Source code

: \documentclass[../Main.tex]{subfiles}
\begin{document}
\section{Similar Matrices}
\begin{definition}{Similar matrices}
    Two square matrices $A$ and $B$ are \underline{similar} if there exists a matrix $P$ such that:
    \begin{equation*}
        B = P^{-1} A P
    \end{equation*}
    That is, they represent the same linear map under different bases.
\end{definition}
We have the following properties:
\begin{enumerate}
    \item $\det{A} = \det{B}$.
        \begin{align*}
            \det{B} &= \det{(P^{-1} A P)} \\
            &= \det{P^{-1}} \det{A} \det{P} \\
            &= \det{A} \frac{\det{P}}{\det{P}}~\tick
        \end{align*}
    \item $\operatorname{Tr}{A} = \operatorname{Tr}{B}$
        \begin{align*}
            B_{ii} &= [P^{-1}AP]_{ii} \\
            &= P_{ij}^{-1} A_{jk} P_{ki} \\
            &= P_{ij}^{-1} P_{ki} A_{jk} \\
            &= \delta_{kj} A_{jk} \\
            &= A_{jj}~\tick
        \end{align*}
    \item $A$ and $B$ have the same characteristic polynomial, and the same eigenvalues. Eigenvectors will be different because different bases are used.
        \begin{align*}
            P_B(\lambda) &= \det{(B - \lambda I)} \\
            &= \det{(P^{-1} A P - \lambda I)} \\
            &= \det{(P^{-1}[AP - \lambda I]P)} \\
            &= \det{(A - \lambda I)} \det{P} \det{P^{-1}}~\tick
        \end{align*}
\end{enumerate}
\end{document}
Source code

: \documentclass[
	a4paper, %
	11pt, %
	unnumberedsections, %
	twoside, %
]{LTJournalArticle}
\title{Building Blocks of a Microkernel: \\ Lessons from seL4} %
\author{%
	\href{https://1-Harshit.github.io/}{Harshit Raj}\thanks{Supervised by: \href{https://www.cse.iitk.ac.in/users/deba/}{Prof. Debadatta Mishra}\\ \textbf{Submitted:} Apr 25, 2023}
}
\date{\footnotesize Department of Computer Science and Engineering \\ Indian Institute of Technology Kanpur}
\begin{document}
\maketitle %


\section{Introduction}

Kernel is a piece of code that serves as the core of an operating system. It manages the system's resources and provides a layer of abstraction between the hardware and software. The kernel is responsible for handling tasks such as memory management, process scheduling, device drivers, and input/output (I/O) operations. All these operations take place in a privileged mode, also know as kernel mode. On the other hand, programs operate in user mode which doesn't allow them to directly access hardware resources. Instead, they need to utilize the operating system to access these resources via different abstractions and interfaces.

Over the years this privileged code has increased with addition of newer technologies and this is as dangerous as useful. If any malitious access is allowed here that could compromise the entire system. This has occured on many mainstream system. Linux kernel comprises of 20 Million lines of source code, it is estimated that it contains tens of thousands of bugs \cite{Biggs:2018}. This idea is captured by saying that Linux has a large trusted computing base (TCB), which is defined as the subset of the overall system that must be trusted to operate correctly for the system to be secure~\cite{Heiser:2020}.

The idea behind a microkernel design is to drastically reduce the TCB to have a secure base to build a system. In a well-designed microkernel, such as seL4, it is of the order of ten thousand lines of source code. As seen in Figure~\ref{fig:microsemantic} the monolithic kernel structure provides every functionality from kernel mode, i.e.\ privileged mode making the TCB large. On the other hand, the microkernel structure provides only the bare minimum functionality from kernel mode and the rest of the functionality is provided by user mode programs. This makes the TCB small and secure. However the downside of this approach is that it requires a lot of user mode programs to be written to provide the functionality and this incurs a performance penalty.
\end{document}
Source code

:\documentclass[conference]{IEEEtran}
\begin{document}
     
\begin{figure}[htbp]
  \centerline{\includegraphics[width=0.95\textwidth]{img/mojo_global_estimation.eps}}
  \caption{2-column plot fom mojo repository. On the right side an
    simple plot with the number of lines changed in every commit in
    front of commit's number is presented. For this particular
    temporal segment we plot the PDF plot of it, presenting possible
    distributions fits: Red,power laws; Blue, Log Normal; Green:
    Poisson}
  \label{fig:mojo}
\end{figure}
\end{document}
^^^^^^^^
What you are asked to do: All the lines above need to be retyped exactly, with nothing left out.

Exercise solution:
Source code

: \documentclass[../Main.tex]{subfiles}
\begin{document}
\section{Similar Matrices}
\begin{definition}{Similar matrices}
    Two square matrices $A$ and $B$ are \underline{similar} if there exists a matrix $P$ such that:
    \begin{equation*}
        B = P^{-1} A P
    \end{equation*}
    That is, they represent the same linear map under different bases.
\end{definition}
We have the following properties:
\begin{enumerate}
    \item $\det{A} = \det{B}$.
        \begin{align*}
            \det{B} &= \det{(P^{-1} A P)} \\
            &= \det{P^{-1}} \det{A} \det{P} \\
            &= \det{A} \frac{\det{P}}{\det{P}}~\tick
        \end{align*}
    \item $\operatorname{Tr}{A} = \operatorname{Tr}{B}$
        \begin{align*}
            B_{ii} &= [P^{-1}AP]_{ii} \\
            &= P_{ij}^{-1} A_{jk} P_{ki} \\
            &= P_{ij}^{-1} P_{ki} A_{jk} \\
            &= \delta_{kj} A_{jk} \\
            &= A_{jj}~\tick
        \end{align*}
    \item $A$ and $B$ have the same characteristic polynomial, and the same eigenvalues. Eigenvectors will be different because different bases are used.
        \begin{align*}
            P_B(\lambda) &= \det{(B - \lambda I)} \\
            &= \det{(P^{-1} A P - \lambda I)} \\
            &= \det{(P^{-1}[AP - \lambda I]P)} \\
            &= \det{(A - \lambda I)} \det{P} \det{P^{-1}}~\tick
        \end{align*}
\end{enumerate}
\end{document}
Source code

: \documentclass[
	a4paper, %
	11pt, %
	unnumberedsections, %
	twoside, %
]{LTJournalArticle}
\title{Building Blocks of a Microkernel: \\ Lessons from seL4} %
\author{%
	\href{https://1-Harshit.github.io/}{Harshit Raj}\thanks{Supervised by: \href{https://www.cse.iitk.ac.in/users/deba/}{Prof. Debadatta Mishra}\\ \textbf{Submitted:} Apr 25, 2023}
}
\date{\footnotesize Department of Computer Science and Engineering \\ Indian Institute of Technology Kanpur}
\begin{document}
\maketitle %


\section{Introduction}

Kernel is a piece of code that serves as the core of an operating system. It manages the system's resources and provides a layer of abstraction between the hardware and software. The kernel is responsible for handling tasks such as memory management, process scheduling, device drivers, and input/output (I/O) operations. All these operations take place in a privileged mode, also know as kernel mode. On the other hand, programs operate in user mode which doesn't allow them to directly access hardware resources. Instead, they need to utilize the operating system to access these resources via different abstractions and interfaces.

Over the years this privileged code has increased with addition of newer technologies and this is as dangerous as useful. If any malitious access is allowed here that could compromise the entire system. This has occured on many mainstream system. Linux kernel comprises of 20 Million lines of source code, it is estimated that it contains tens of thousands of bugs \cite{Biggs:2018}. This idea is captured by saying that Linux has a large trusted computing base (TCB), which is defined as the subset of the overall system that must be trusted to operate correctly for the system to be secure~\cite{Heiser:2020}.

The idea behind a microkernel design is to drastically reduce the TCB to have a secure base to build a system. In a well-designed microkernel, such as seL4, it is of the order of ten thousand lines of source code. As seen in Figure~\ref{fig:microsemantic} the monolithic kernel structure provides every functionality from kernel mode, i.e.\ privileged mode making the TCB large. On the other hand, the microkernel structure provides only the bare minimum functionality from kernel mode and the rest of the functionality is provided by user mode programs. This makes the TCB small and secure. However the downside of this approach is that it requires a lot of user mode programs to be written to provide the functionality and this incurs a performance penalty.
\end{document}
Source code

:\documentclass[conference]{IEEEtran}
\begin{document}
     
\begin{figure}[htbp]
  \centerline{\includegraphics[width=0.95\textwidth]{img/mojo_global_estimation.eps}}
  \caption{2-column plot fom mojo repository. On the right side an
    simple plot with the number of lines changed in every commit in
    front of commit's number is presented. For this particular
    temporal segment we plot the PDF plot of it, presenting possible
    distributions fits: Red,power laws; Blue, Log Normal; Green:
    Poisson}
  \label{fig:mojo}
\end{figure}
\end{document}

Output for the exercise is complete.